Friday, June 20, 2014

a bit of topcoder: SRM 625 Div II 500

Problem Statement:
Incrementing Sequence

Summary:
Given a set of numbers \(S\) of size \(N\), and an integer \(k\), determine whether we can transform \(S\) to set containing integer \(1\) to \(N\) by adding multiples of \(k\) to element of \(S\).

I've just figured out how to solve this problem (and it is really just too late) but well, practice makes perfect :D

The idea is that if we sort \(S\), we need to check the following conditions hold:
1. The last element of \(S\) (which is the maximum element) must not exceed \(N\)
2. If \(S\) can be transformed into \({1,2,\ldots,N}\), that means there is an element \(a_i\) in \(N\) such that addition of \(k\) to \(a_i\) equals to \(N\). In other words, \(a_i \equiv N \bmod{k}\).

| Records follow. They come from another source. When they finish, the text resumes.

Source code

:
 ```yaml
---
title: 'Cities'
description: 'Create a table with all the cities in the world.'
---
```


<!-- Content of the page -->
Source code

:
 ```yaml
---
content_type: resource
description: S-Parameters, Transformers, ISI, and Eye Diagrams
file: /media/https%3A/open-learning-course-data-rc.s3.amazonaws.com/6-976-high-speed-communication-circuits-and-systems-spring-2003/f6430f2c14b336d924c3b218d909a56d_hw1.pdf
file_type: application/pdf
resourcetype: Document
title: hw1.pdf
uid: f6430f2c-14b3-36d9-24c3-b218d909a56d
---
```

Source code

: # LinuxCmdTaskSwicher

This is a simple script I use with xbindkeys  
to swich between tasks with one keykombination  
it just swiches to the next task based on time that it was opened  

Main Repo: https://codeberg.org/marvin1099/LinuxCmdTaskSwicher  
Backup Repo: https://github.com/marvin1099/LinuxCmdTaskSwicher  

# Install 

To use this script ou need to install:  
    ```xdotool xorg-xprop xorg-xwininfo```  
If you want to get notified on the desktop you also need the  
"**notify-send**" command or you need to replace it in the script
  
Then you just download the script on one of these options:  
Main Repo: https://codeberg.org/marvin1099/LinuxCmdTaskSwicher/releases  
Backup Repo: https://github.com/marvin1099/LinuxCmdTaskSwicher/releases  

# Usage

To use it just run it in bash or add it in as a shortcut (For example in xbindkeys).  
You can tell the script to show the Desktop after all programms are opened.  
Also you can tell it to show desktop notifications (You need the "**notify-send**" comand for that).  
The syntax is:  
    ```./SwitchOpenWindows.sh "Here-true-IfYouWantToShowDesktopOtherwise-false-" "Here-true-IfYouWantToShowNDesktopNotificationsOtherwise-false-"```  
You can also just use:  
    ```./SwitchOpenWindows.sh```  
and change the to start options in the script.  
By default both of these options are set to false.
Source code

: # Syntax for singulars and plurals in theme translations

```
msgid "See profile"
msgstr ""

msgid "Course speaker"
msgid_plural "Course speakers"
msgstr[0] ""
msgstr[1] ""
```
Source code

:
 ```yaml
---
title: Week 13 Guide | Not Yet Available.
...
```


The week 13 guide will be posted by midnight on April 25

A greedy algorithm which picks the largest element in \(S\) which satisfies the above conditions allows us to carry out such transformation:

string canItBeDone(int k, vector<int> A) {
   sort(A.begin(),A.end());
   while(!A.empty()){
      int N=A.size();
      if(A[N-1]>N)return "IMPOSSIBLE";
      int j=N-1;
      while((A[j]-N)%k!=0) {
         --j;
         if (j==-1) return "IMPOSSIBLE";
      }
      A.erase(A.begin()+j);
   }
   return "POSSIBLE";
}
This algorithm takes roughly \(O(N^2)\) depending on the data structure used.